Discussion in 'Sports and News' started by TigerVols, Feb 24, 2015.

  1. TigerVols

    TigerVols Well-Known Member

    ...at least according to an ongoing discussion in the LATimes.

    One telling fact from the criminology field: Atheists were almost absent from our prison population as of the late 1990s, comprising less than half of 1% of those behind bars, according to Federal Bureau of Prisons statistics. This echoes what the criminology field has documented for more than a century — the unaffiliated and the nonreligious engage in far fewer crimes.

    How secular family values stack up - LA Times

    Are you making a mistake raising your kids without religion? - LA Times
     
  2. Vombatus

    Vombatus Well-Known Member

    You might think people find religion as they wind up behind bars. Lots of reasons to pray, especially if you don't have soap on a rope.
     
  3. Ruben Rivas

    Ruben Rivas Member

    I believe religion is a good thing, killing in the name of god is not.
     
  4. SnarkShark

    SnarkShark Well-Known Member

    I'm going to start calling you Mr. Non Sequitur.
     
    Vombatus likes this.
  5. Ruben Rivas

    Ruben Rivas Member

    Anything but Bill is fine.
     
  6. Riptide

    Riptide Well-Known Member

    How about Bildo?
     
  7. MisterCreosote

    MisterCreosote Well-Known Member

    We've gone out of our way to avoid imposing a religion, or a "God," on our son.

    Funny thing is, we're basically following the advice of my pastor father-in-law. He, as someone who found "God" later in life, believes it doesn't mean much if it's not the individual's choice.

    The only ones who have a problem with that are my dumb parents, who haven't been to church in probably 15 years but complain all the time about our child not being baptized.
     
  8. Hokie_pokie

    Hokie_pokie Well-Known Member

    While I teach Sunday School and serve as a youth group leader at my church, I do see a solid rationale for your approach.

    I was raised by an extremely devout Roman Catholic single mother who pinched pennies to send me to Catholic school from 1st through 10th grade. That's when the priests at my "elite" private school finally had enough of my underachieving and misbehavior and informed her that I was no longer welcome there.
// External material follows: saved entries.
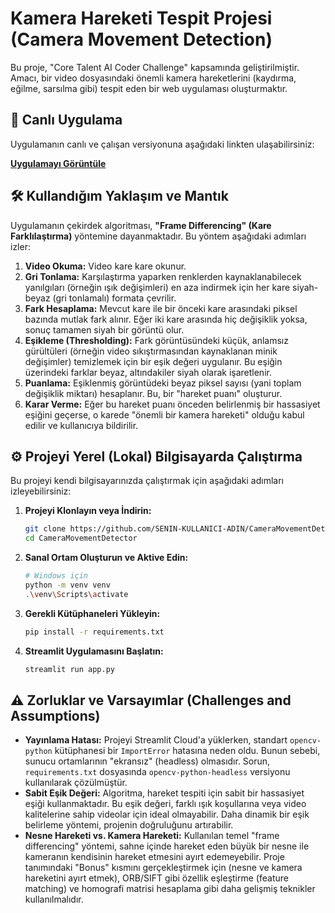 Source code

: # Kamera Hareketi Tespit Projesi (Camera Movement Detection)

Bu proje, "Core Talent AI Coder Challenge" kapsamında geliştirilmiştir. Amacı, bir video dosyasındaki önemli kamera hareketlerini (kaydırma, eğilme, sarsılma gibi) tespit eden bir web uygulaması oluşturmaktır.

## 🚀 Canlı Uygulama

Uygulamanın canlı ve çalışan versiyonuna aşağıdaki linkten ulaşabilirsiniz:

**[Uygulamayı Görüntüle](https://cameramovementdetector-berkant.streamlit.app/)**

## 🛠️ Kullandığım Yaklaşım ve Mantık

Uygulamanın çekirdek algoritması, **"Frame Differencing" (Kare Farklılaştırma)** yöntemine dayanmaktadır. Bu yöntem aşağıdaki adımları izler:

1.  **Video Okuma:** Video kare kare okunur.
2.  **Gri Tonlama:** Karşılaştırma yaparken renklerden kaynaklanabilecek yanılgıları (örneğin ışık değişimleri) en aza indirmek için her kare siyah-beyaz (gri tonlamalı) formata çevrilir.
3.  **Fark Hesaplama:** Mevcut kare ile bir önceki kare arasındaki piksel bazında mutlak fark alınır. Eğer iki kare arasında hiç değişiklik yoksa, sonuç tamamen siyah bir görüntü olur.
4.  **Eşikleme (Thresholding):** Fark görüntüsündeki küçük, anlamsız gürültüleri (örneğin video sıkıştırmasından kaynaklanan minik değişimler) temizlemek için bir eşik değeri uygulanır. Bu eşiğin üzerindeki farklar beyaz, altındakiler siyah olarak işaretlenir.
5.  **Puanlama:** Eşiklenmiş görüntüdeki beyaz piksel sayısı (yani toplam değişiklik miktarı) hesaplanır. Bu, bir "hareket puanı" oluşturur.
6.  **Karar Verme:** Eğer bu hareket puanı önceden belirlenmiş bir hassasiyet eşiğini geçerse, o karede "önemli bir kamera hareketi" olduğu kabul edilir ve kullanıcıya bildirilir.

## ⚙️ Projeyi Yerel (Lokal) Bilgisayarda Çalıştırma

Bu projeyi kendi bilgisayarınızda çalıştırmak için aşağıdaki adımları izleyebilirsiniz:

1.  **Projeyi Klonlayın veya İndirin:**
    ```bash
    git clone https://github.com/SENIN-KULLANICI-ADIN/CameraMovementDetector.git
    cd CameraMovementDetector
    ```

2.  **Sanal Ortam Oluşturun ve Aktive Edin:**
    ```bash
    # Windows için
    python -m venv venv
    .\venv\Scripts\activate
    ```

3.  **Gerekli Kütüphaneleri Yükleyin:**
    ```bash
    pip install -r requirements.txt
    ```

4.  **Streamlit Uygulamasını Başlatın:**
    ```bash
    streamlit run app.py
    ```

## ⚠️ Zorluklar ve Varsayımlar (Challenges and Assumptions)

*   **Yayınlama Hatası:** Projeyi Streamlit Cloud'a yüklerken, standart `opencv-python` kütüphanesi bir `ImportError` hatasına neden oldu. Bunun sebebi, sunucu ortamlarının "ekransız" (headless) olmasıdır. Sorun, `requirements.txt` dosyasında `opencv-python-headless` versiyonu kullanılarak çözülmüştür.
*   **Sabit Eşik Değeri:** Algoritma, hareket tespiti için sabit bir hassasiyet eşiği kullanmaktadır. Bu eşik değeri, farklı ışık koşullarına veya video kalitelerine sahip videolar için ideal olmayabilir. Daha dinamik bir eşik belirleme yöntemi, projenin doğruluğunu artırabilir.
*   **Nesne Hareketi vs. Kamera Hareketi:** Kullanılan temel "frame differencing" yöntemi, sahne içinde hareket eden büyük bir nesne ile kameranın kendisinin hareket etmesini ayırt edemeyebilir. Proje tanımındaki "Bonus" kısmını gerçekleştirmek için (nesne ve kamera hareketini ayırt etmek), ORB/SIFT gibi özellik eşleştirme (feature matching) ve homografi matrisi hesaplama gibi daha gelişmiş teknikler kullanılmalıdır.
    My wife, by contrast, was raised by people who had no relationship to organized religion -- and fairly sketchy morals, to be perfectly honest.

    And yet, there is nobody who knows both of us who doesn't think she's turned out to be a much kinder, more compassionate and moral person.

    It's not an indictment of God. Just one example to support the notion that beating kids over the head with the Bible isn't the most effective way to produce good adults.
     
  9. doctorquant

    doctorquant Well-Known Member

    Not sure whether you're trolling or not, but that "telling fact" isn't all that telling.
     
  10. Dick Whitman

    Dick Whitman Well-Known Member

    I've taught my son that Bible stories are "mythology," at least the Old Testament. I interceded early enough that he wasn't devastated by this - he found it interesting, and wanted to know about more myths.

    He knows that Jesus was a real person. He knows that we hope the other stuff is true, but we have no way of knowing for sure.

    He certainly doesn't think that angels throw the snow down from the clouds, like one of my wife's second-grade students announced earnestly the other day, or anything like that.

    I've found that kids - at least my kid - are more able than we give them credit for to differentiate between fact and faith.
     
  11. YankeeFan

    YankeeFan Well-Known Member

    Have any parents of his classmates/friends called to complain about your some telling this to their children?
     
  12. Dick Whitman

    Dick Whitman Well-Known Member

    It's 2015. You really think we have a phone?